Sejumlah mantan pegawai Komisi Pemberantasan Korupsi (KPK) menggelar aksi di Gedung Merah Putih KPK sebagai respons atas penetapan status tersangka bagi Firli Bahuri oleh Polda Metro Jaya. Dalam aksi yang berlangsung Kamis (23/11/2023), para peserta aksi tak hanya membawa semangat, tapi juga gerobak nasi goreng.
Di pelataran Gedung KPK, terlihat dua gerobak nasi goreng yang menjadi pusat perhatian. Tukang nasi goreng yang ikut dalam aksi ini melayani pembeli, termasuk para peserta aksi yang ingin menyampaikan pesan mereka.
Aksi teatrikal menggambarkan seseorang dengan topeng yang menyerupai Firli Bahuri memasak nasi goreng, sementara pembelinya menggunakan topeng yang menggambarkan Syahrul Yasin Limpo (SYL).
Poster dengan tulisan ‘bermula dengan nasi goreng kita akhiri dengan nasi goreng’ ditempelkan di gerobak nasi goreng sebagai simbol. Sebelumnya, Firli pernah memamerkan keahliannya memasak nasi goreng ketika dilantik.

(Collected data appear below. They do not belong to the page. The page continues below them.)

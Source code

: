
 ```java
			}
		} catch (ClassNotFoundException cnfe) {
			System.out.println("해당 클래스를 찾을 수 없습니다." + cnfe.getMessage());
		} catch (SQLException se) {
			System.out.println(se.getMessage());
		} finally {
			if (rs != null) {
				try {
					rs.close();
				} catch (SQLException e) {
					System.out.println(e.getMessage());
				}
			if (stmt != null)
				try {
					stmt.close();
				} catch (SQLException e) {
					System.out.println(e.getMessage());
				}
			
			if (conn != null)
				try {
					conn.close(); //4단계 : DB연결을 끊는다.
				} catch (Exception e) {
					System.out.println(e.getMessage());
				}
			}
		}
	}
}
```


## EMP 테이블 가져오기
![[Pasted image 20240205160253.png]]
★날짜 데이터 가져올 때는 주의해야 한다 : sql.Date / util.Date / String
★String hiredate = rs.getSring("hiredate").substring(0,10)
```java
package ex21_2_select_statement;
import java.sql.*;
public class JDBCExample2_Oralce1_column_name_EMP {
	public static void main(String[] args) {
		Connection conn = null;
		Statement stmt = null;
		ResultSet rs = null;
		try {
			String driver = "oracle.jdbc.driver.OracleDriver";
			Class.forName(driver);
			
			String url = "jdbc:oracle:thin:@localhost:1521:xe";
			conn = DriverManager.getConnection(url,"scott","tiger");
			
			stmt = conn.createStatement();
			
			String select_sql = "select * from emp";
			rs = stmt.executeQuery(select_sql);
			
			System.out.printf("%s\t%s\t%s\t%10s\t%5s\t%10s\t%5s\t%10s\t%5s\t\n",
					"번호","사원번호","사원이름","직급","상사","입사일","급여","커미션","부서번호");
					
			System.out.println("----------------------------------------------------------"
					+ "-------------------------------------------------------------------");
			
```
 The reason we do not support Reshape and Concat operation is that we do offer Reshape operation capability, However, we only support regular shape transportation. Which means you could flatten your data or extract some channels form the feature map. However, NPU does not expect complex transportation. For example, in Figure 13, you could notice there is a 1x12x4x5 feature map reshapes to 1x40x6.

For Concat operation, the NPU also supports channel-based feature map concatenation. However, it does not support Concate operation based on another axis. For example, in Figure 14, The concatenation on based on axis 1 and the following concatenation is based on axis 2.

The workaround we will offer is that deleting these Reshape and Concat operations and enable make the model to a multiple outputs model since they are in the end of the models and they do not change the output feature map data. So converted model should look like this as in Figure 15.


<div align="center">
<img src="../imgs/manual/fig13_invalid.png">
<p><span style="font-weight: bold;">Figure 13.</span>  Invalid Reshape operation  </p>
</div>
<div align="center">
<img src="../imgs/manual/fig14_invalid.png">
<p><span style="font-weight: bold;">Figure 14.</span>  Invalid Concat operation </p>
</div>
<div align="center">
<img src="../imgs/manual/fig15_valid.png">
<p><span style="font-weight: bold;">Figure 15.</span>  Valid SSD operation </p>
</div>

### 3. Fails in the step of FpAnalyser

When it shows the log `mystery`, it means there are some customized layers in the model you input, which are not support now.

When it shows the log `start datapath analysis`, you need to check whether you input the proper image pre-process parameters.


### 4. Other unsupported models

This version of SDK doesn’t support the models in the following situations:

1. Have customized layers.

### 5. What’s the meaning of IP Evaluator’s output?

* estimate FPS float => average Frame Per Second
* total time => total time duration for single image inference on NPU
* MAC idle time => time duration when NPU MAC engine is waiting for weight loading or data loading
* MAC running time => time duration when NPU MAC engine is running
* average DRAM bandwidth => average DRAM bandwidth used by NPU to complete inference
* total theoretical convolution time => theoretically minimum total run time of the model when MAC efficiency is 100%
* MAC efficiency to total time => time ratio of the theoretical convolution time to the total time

Aksi ini dihadiri oleh sejumlah tokoh seperti mantan Ketua KPK Abraham Samad, mantan Wakil Ketua KPK Bambang Widjojanto (BW), eks Penyidik KPK Novel Baswedan, dan beberapa mantan pegawai KPK lainnya. Potong tumpeng juga dilakukan sebagai bagian dari syukuran usai Firli Bahuri menjadi tersangka.
Yudi Purnomo Harahap, mantan penyidik KPK yang turut serta dalam aksi, menyatakan bahwa tujuan dari kegiatan ini adalah memberikan semangat kepada pegawai KPK. Baginya, penetapan tersangka terhadap Firli adalah langkah menuju penyelesaian masalah di KPK.
Menurut Yudi, Firli adalah sumber permasalahan di KPK. Dengan statusnya sebagai tersangka dan nonaktif sebagai pimpinan KPK, Yudi berharap bahwa sebagian dari permasalahan di KPK bisa terselesaikan.
Di samping itu, aksi tersebut juga melibatkan aksi cukur rambut di depan gedung KPK. Para peserta aksi, termasuk Abraham Samad, Novel Baswedan, dan Harun Al Rasyid, ikut mencukur rambut mereka sebagai simbol dari perlawanan terhadap situasi yang sedang terjadi.
Dalam salah satu poster yang mereka bawa, terdapat tulisan yang menegaskan untuk tidak menjadikan KPK sebagai alat peras. Aksi ini menjadi bagian dari ekspresi mantan pegawai KPK untuk menyuarakan keinginan mereka terhadap kebersihan dan independensi lembaga anti-korupsi ini.